On top of that, allow me to say that YES, it may feel like a blast from the mid-to-late 90’s, but the Big Block/Grayling show taking place this weekend is REALLY the place to be this weekend. Grayling is easily one of the best bands Detroit’s seen in the past decade (or about as long as I’ve been championing them to everyone with a set of functional ears), and the fact that some people are just now discovering them is criminal, though encouraging. Frontman Jarrod Wolny is like Detroit’s version of Kurt Cobain – and not in the screamy, crazy front man way, but more in the fact that every song the man’s written, from the band’s original Symtoms (SIC) cassette release to the three newer tunes currently booming from the band’s MySpace page, is tuneful and catchy (hauntingly so in some cases), regardless of genre or tempo. (“Sarsfield,” arguably Wolny’s perfect work of tunesmithing, is the fourth tune up for listening)

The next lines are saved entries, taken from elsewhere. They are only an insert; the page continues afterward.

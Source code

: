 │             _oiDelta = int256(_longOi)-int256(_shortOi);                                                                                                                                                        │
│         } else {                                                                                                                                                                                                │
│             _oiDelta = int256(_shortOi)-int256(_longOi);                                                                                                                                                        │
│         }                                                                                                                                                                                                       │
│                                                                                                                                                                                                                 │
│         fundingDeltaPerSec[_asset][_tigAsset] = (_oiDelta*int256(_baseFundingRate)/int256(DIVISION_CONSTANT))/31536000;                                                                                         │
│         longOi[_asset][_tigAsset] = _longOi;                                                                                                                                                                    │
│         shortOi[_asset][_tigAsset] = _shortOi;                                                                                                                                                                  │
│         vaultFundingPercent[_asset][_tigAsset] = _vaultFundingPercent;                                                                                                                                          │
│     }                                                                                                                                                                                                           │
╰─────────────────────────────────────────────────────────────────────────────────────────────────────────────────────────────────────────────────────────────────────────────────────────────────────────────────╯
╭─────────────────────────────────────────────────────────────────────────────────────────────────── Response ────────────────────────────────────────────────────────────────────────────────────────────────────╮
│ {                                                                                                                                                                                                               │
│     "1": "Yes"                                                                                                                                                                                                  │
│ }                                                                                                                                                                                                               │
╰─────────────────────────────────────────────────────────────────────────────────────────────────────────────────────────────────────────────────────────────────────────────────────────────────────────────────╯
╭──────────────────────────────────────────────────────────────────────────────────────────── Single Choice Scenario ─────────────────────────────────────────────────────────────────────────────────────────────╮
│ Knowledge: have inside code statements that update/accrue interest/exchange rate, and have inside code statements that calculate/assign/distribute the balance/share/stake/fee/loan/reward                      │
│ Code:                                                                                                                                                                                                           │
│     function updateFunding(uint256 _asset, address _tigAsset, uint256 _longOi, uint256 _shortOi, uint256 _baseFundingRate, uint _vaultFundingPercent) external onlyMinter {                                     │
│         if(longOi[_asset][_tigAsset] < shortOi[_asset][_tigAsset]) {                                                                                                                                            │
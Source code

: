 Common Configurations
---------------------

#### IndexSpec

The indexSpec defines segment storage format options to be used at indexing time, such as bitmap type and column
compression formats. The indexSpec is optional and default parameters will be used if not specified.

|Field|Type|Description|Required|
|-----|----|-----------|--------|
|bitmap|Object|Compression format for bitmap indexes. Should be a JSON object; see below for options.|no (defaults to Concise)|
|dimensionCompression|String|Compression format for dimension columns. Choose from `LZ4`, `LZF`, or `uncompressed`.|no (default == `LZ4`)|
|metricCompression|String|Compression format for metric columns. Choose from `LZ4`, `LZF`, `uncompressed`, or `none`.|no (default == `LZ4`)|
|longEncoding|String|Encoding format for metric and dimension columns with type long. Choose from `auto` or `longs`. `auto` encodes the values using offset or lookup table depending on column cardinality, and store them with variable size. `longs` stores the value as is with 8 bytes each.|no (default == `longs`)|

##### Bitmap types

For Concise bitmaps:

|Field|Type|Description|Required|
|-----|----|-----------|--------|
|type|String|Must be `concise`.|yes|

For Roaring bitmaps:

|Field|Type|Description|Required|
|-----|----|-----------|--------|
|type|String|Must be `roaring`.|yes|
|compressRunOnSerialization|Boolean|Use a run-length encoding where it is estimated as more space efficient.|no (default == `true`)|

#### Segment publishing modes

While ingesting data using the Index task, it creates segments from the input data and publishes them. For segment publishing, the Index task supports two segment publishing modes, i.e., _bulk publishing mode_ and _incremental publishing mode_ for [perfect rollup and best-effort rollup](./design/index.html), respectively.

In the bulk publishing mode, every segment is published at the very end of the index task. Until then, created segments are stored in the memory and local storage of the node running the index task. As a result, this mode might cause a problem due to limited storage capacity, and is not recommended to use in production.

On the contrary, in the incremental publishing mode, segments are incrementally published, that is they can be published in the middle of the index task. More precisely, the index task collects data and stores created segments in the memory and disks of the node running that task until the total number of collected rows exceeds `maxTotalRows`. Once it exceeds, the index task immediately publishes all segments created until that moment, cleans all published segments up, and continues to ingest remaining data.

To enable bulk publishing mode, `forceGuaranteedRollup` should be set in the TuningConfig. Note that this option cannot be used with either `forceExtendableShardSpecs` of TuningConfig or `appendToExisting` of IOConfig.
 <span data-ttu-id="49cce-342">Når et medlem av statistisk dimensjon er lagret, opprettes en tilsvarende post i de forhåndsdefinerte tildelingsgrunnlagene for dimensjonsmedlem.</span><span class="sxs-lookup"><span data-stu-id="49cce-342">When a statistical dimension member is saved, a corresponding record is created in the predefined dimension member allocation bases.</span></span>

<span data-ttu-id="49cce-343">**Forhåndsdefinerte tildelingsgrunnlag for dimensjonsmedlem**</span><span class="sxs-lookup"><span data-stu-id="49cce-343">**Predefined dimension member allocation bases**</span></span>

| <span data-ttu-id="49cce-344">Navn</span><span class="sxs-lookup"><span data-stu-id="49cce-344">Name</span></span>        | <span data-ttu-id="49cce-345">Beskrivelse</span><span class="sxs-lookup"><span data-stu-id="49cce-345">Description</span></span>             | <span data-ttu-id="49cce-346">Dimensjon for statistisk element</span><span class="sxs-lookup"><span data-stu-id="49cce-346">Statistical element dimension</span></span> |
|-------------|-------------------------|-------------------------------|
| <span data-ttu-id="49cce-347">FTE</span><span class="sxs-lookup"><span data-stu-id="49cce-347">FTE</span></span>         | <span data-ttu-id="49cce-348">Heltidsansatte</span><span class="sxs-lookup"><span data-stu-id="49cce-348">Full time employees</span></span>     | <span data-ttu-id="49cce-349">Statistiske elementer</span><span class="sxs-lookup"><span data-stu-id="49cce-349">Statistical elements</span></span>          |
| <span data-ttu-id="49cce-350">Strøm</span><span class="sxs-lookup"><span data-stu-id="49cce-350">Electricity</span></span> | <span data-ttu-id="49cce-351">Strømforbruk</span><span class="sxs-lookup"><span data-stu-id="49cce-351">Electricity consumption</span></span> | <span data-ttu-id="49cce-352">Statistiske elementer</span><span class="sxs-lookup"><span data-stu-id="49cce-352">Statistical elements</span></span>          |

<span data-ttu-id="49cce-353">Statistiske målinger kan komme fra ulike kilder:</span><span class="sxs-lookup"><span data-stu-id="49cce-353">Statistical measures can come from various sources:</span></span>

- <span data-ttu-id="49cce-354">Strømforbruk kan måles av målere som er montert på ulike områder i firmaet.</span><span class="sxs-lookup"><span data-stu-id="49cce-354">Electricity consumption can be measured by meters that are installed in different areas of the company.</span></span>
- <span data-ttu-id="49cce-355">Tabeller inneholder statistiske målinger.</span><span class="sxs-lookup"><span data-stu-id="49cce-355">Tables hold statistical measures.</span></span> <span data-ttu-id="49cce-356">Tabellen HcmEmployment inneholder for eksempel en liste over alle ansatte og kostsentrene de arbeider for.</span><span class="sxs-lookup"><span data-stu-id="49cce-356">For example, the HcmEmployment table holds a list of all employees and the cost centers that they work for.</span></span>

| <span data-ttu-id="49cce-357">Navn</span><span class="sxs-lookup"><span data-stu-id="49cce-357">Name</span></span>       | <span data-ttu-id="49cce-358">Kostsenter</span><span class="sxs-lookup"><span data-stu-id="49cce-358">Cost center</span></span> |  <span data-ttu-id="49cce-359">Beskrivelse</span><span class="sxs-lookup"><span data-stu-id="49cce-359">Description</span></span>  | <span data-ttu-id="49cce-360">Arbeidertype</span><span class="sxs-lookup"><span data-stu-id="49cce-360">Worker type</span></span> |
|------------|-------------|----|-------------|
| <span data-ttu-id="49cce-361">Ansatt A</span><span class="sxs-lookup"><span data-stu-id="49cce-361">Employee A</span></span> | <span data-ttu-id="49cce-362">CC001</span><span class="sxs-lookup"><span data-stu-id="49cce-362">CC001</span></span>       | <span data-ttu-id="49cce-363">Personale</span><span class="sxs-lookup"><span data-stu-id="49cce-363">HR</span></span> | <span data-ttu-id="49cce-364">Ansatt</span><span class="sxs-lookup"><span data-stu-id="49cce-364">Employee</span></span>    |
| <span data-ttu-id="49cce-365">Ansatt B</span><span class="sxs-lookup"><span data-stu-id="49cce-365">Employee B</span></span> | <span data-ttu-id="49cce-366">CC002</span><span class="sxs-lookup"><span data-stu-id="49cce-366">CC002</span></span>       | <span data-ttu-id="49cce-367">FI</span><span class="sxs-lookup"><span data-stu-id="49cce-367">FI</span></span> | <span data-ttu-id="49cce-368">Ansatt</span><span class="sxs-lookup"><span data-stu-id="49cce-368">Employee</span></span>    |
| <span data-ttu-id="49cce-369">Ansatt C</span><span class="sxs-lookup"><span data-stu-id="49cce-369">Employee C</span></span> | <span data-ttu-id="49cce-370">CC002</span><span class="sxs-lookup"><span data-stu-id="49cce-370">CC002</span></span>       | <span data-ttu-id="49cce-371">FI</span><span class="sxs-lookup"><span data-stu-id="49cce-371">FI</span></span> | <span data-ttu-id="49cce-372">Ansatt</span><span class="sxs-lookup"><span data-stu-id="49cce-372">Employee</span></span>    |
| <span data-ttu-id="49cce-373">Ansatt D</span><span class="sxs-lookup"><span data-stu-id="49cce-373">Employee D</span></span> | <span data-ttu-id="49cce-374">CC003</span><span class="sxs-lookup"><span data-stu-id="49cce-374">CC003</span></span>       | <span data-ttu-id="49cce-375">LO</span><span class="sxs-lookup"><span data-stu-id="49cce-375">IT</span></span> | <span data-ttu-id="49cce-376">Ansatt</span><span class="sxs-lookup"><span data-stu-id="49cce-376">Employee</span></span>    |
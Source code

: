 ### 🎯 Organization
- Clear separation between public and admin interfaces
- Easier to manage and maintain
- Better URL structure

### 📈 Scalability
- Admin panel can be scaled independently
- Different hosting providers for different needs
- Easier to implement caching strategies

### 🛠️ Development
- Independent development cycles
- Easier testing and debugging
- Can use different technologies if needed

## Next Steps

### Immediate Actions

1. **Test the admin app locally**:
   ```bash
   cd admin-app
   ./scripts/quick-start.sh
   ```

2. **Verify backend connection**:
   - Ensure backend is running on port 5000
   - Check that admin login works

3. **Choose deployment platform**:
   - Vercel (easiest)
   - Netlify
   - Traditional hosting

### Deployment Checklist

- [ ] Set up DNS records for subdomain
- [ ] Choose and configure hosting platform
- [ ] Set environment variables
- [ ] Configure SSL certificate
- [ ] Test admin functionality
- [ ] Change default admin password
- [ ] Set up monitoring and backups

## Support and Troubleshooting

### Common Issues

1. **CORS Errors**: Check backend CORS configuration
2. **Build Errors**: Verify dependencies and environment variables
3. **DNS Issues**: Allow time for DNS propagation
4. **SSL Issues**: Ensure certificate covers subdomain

Big Block? That’s a love affair I’ve carried for quite some time. Front and center were guitarist/vocalist Nick Lucassian (Shipwreck Union, Gold Cash Gold, Detroit Cobras, Catfish Mafia) and guitarist Kenny Tudrick (The Numbers, Detroit Cobras, Bulldog, Kid Rock, etc) who blazed out some hard-rocking, vaguely ‘Americana meets the Replacements and the Black Crowes’ jams in the mid-90’s. The band was a pet project of 89X back in the day, and the album Guardrail was a fine example of how to make a damn fine barroom rock record. I was privy to information at one point that there was indeed second album completed and ready to go, but the usual obstacles led to the band members going separate ways before it ever saw the light of day to the general public (and yes, if anyone knows who I can talk to about getting a copy of that material, e-mail gary@motorcityrocks.com because I’ve been dying to hear it for about 10 years now). Big Block’s MySpace page features what I figure are a few of those songs – one, “Devil’s Den,” carries a distinctly late-era Beatles vibe through the roots-rock, while the second, “Ventura,” sounds a bit more like the Guardrail material. (That album’s represented on the site by firecrackers “Under Construction” and “Bullocks”, by the way)
Part of me wants to attribute the importance of this show to nostalgia, but a much larger part of me realizes that Small’s needs to be packed for this show because it could very well be the hottest fucking Detroit-based show of all of 2008. DON’T FUCK UP AND MISS THIS ONE, DETROIT!
Seriously, Detroit – DON’T MISS THIS FUCKING SHOW!